**TRY IT**
Go through the records and report each line in which the word "NtfsEncryptionService" occurs.

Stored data
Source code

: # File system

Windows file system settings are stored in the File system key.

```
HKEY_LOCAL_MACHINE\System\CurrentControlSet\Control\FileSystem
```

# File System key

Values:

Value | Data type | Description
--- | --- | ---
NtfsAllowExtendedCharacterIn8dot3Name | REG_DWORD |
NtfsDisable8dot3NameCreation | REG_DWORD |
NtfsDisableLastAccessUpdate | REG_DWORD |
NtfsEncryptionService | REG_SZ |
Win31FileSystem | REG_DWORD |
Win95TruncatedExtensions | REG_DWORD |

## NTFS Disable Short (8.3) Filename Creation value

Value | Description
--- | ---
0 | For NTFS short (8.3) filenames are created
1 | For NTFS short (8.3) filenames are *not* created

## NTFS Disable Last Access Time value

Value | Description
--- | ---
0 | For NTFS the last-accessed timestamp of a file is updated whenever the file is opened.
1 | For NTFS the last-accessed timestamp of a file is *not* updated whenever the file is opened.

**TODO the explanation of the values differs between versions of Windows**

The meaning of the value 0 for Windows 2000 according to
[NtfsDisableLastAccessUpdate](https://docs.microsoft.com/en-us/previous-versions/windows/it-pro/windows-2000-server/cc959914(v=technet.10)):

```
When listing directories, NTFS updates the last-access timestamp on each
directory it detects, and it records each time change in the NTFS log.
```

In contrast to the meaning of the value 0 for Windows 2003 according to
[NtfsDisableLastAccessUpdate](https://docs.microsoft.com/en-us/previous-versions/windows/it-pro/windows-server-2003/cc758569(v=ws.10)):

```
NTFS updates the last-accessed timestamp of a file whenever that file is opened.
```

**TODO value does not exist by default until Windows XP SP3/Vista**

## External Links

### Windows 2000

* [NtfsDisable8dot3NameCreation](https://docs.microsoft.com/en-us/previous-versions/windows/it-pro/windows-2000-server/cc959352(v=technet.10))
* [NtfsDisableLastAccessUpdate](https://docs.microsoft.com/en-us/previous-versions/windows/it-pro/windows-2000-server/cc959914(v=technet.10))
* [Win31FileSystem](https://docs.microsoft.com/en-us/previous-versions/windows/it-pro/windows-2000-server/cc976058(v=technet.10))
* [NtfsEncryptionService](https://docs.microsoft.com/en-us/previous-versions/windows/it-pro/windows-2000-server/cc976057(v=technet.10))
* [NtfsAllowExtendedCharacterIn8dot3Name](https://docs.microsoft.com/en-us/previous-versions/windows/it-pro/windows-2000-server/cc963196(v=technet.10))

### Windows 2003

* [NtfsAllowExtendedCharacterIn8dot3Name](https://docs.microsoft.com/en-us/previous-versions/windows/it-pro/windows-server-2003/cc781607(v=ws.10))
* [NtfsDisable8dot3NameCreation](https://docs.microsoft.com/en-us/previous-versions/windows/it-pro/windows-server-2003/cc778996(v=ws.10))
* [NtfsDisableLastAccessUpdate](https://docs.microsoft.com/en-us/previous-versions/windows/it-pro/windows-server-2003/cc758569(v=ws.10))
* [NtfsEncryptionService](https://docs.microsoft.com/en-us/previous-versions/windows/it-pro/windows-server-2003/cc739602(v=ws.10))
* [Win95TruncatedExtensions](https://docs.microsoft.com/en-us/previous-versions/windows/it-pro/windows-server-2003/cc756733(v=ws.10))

**WRITTEN SOLUTION**
NtfsEncryptionService | REG_SZ |
* [NtfsEncryptionService](https://docs.microsoft.com/en-us/previous-versions/windows/it-pro/windows-2000-server/cc976057(v=technet.10))
* [NtfsEncryptionService](https://docs.microsoft.com/en-us/previous-versions/windows/it-pro/windows-server-2003/cc739602(v=ws.10))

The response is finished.